What I described was probably the most amazing dream I've had in terms of hearing things, although I have flown a few times.

The most beautiful thing I've ever seen was when I had a dream I was at a lake side.  There were three swans sitting on the lake; these swans were a kind of colour you get when you put petrol in water, the purple yellow effect.   The setting was silent but I was consumed by the beauty of these swans, and I was the happiest man alive when I awoke

----------


## Seeker

Were you one of the younger sexy nuns or an older battle-axe type.

You know that late in the 18th century, there were certain individuals, 'the Libertines', that were obsessed with pornography involving nuns and priests!  ::o:  

Just read 'Justine' by Marquis de Sade!

----------


## Redrabit69

haha   :smiley:   musta been the old battleaxe type, beacuse after my miraculous escape (if I even got to jail, my recall aint great!) I got a huge sword from the drycleaner and took on a dude with a laser gun or something, weirdest thing was, it seemed like I was in a game called Fallout Tactics (and since this has happened a few times, I think computer games are my dream sign     ::wink::   )

----------


## Citizen Erased

> _Originally posted by Jonny_
> *
> 
> Hi there, I've just joined this forum although I have been looking around for quite sometime.
> 
> The other day I had a very vivid, what I think was also a lucid dream. 
> 
> I basically began to conjure up an orchestra of drums which sounded like it was made in heaven, and each drum was playing in time to create a masterpiece.
> 
> ...



This is something I've been aiming to do when I can become lucid. Hopefully it will inspire me and make me more creative in my own music making. I think it's immense that we have the capacity to do this in our dreams; create the most beautiful music out of the aether. Interesting.

----------


## Jonny

The most amazing thing about conjuring this orchestra was probably the fact that I consider myself to be a completly talentless and uninspired musician that can't really play in time, yet my sub-consiousness had the ability to create this music out of nothing!

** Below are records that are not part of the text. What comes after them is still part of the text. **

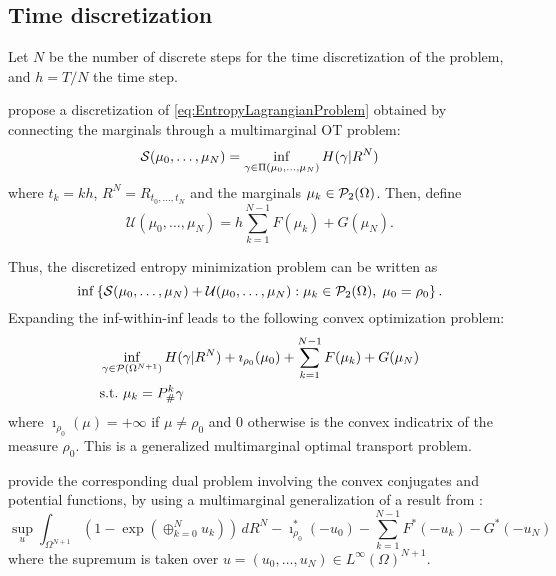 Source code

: \documentclass[../report.tex]{subfiles}
\begin{document}
\subsection{Time discretization}

Let $N$ be the number of discrete steps for the time discretization of the problem, and $h=T/N$ the time step.

\textcite{benamou2018entropy} propose a discretization of \eqref{eq:EntropyLagrangianProblem} obtained by connecting the marginals through a multimarginal OT problem:
\begin{equation}
\mathcal{S}(\mu_0,\ldots,\mu_N) =
\inf_{\gamma \in \Pi(\mu_0, \ldots, \mu_N)}
H(\gamma|R^N)
\end{equation}
where $t_k = kh$, $R^N = R_{t_0,\ldots,t_N}$ and the marginals $\mu_k \in \mathcal{P}_2(\Omega)$.
Then, define
\begin{equation}
\mathcal{U}(\mu_0,\ldots,\mu_N) = h\sum_{k=1}^{N-1} F(\mu_k) + G(\mu_N).
\end{equation}

Thus, the discretized entropy minimization problem can be written as
\[
\inf\left\{
\mathcal{S}(\mu_0, \ldots, \mu_N) +
\mathcal{U}(\mu_0, \ldots, \mu_N)
: \mu_k \in \mathcal{P}_2(\Omega),\; \mu_0 = \rho_0
\right\}.
\]
Expanding the inf-within-inf leads to the following convex optimization problem:
\begin{equation}
\begin{aligned}
&\inf_{\gamma \in \mathcal{P}(\Omega^{N+1})}
H(\gamma | R^N) + \imath_{\rho_0}(\mu_0) + \sum_{k=1}^{N-1} F(\mu_k) + G(\mu_N) \\
&\mathrm{s.t.}\ \mu_k = P^k_\#\gamma
\end{aligned}
\end{equation}
where $\imath_{\rho_0}(\mu) = +\infty$ if $\mu\neq \rho_0$ and $0$ otherwise is the convex indicatrix of the measure $\rho_0$. This is a generalized multimarginal optimal transport problem.

\textcite{benamou2018entropy} provide the corresponding dual problem involving the convex conjugates and potential functions, by using a multimarginal generalization of a result from \textcite{chizat2016scaling}:
\begin{equation}\label{eq:TimeDiscreteDual}
\sup_u
\int_{\Omega^{N+1}} \left(1-\exp\left(\oplus_{k=0}^N u_k\right)\right) \,dR^N
-\imath_{\rho_0}^*(-u_0) - \sum_{k=1}^{N-1} F^*(-u_k) - G^*(-u_N)
\end{equation}
where the supremum is taken over $u = (u_0,\ldots,u_N) \in L^\infty(\Omega)^{N+1}$.
\end{document}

Maybe we are excellent in something subconsiously, but to the opposite of this we aren't in the consious world?

----------


## YULAW

Well one of the most beautiful dream scenearies that I've ever seen, was within this huge city with skyscapers of all different designs the buildings were made of crystals and glass finishings with radiant colors as I looked around they seem to just spawn up right before my eyes. the city was inside a huge dome and that dome seemed to be floating in the ocean. Now the amazing thing was, was that there was nothing around but beautiful water with this Domed City directly in the middle. The City was alive with people doing there everyday things and I was just browsing checking out the scene from high above in first persons. I never noticed any vehicles or anything but one thing that shocked me was the Dual System this place was obviously located within One of the Suns were just about the distance of ours from Earth. The other was very prominent but further away. and it Was bright Blusih Green. Guess thats the reason for the Dome. Protection from rays.

----------


## Cold Fusion

By far the most amazing dream I had was ascending to heaven in the rapture. The feeling of floating up and joy of the moment was unreal. I've never had a lucid dream, but I assume thats what it feels like.

----------


## phantasy

::hrm::  

I can't think of a scene, but of a voice.

I had a dream I had this lovely blue and white parakeet. I would poke at its breast, it would hop on my finger and I would tell it to read Quranic verses for me. This was during Ramadan, the month of fasting.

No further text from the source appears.